The relationship between Heathcliff and Catherine is a terrifying representation of merged identities.

Heathcliff is raised surrounded by violence and degradation, and the only light in his life is his manic love affair with the vengeful and selfish Catherine. When Heathcliff loses Catherine, he morphs into something grotesque and—as often described in the book—inhuman.

Brontë hauntingly illustrates the consequences of sustaining one’s sense of self only through devotion to another.

This is also not a book to read if you want to like the characters. Each one is despicable in some way. But it's a great book to read if you are looking for a disturbing and affecting portrayal of obsession.

I might complain that the story essentially loops, repeating the first half almost exactly in the second half, but others would argue—probably rightly so—that it was intentional as a representation of generational trauma.

Heathcliff attempts to reconstruct his childhood circumstances with his own children—and those of his nemesis—in some vain attempt at revenge, or to find solace in his miserable existence. He is often compared to the devil—seeking to drag others down to his own level of misery.

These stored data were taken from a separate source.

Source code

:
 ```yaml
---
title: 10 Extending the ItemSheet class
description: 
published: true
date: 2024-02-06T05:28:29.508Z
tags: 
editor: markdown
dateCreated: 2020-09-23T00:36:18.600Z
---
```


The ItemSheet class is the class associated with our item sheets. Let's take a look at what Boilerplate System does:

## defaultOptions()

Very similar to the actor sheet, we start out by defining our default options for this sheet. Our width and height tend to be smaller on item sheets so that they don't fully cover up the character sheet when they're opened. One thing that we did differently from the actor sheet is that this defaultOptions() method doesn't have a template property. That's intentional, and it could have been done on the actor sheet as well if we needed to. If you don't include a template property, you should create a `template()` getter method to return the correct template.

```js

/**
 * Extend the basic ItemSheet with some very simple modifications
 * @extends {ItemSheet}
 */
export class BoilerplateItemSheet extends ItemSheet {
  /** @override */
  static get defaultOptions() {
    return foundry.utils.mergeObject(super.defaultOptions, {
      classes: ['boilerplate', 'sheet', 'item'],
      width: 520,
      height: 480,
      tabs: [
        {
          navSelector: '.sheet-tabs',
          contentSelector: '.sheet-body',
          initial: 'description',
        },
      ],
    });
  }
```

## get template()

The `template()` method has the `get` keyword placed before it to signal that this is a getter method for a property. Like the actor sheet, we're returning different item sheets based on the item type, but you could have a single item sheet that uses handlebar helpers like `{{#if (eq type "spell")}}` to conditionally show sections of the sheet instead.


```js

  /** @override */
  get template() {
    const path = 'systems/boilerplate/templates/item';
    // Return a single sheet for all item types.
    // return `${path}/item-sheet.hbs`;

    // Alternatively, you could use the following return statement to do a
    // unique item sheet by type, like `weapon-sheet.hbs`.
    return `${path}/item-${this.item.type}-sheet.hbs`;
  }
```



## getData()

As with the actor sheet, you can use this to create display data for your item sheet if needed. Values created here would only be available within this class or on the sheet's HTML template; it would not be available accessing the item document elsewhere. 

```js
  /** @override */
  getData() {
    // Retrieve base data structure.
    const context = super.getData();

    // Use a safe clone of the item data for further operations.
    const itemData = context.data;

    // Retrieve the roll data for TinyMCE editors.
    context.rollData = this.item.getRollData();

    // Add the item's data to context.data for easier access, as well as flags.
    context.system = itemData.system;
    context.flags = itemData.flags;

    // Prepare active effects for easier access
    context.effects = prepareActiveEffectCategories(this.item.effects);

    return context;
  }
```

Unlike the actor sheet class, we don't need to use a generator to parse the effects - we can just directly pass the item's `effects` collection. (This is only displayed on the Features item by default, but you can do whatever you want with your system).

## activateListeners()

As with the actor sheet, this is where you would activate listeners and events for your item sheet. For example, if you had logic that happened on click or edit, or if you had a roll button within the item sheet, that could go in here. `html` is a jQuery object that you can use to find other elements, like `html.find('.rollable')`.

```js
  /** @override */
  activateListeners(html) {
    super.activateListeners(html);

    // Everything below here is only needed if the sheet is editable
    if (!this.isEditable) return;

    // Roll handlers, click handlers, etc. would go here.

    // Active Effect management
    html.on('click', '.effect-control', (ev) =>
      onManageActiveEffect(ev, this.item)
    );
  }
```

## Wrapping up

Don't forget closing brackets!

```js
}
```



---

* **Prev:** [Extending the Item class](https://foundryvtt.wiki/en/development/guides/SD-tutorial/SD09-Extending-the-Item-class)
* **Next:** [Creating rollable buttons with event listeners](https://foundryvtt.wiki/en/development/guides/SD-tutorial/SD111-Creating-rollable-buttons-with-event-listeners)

In the end, Wuthering Heights is a slow, sometimes boring, but always thought-provoking look into the lives of two wretched families.

Underline-worthy quotes:

“Be with me always—take any form—drive me mad! only do not leave me in this abyss, where I cannot find you!...I can not live without my soul!”

“If he loved with all the powers of his puny being, he couldn't love as much in eighty years as I could in a day."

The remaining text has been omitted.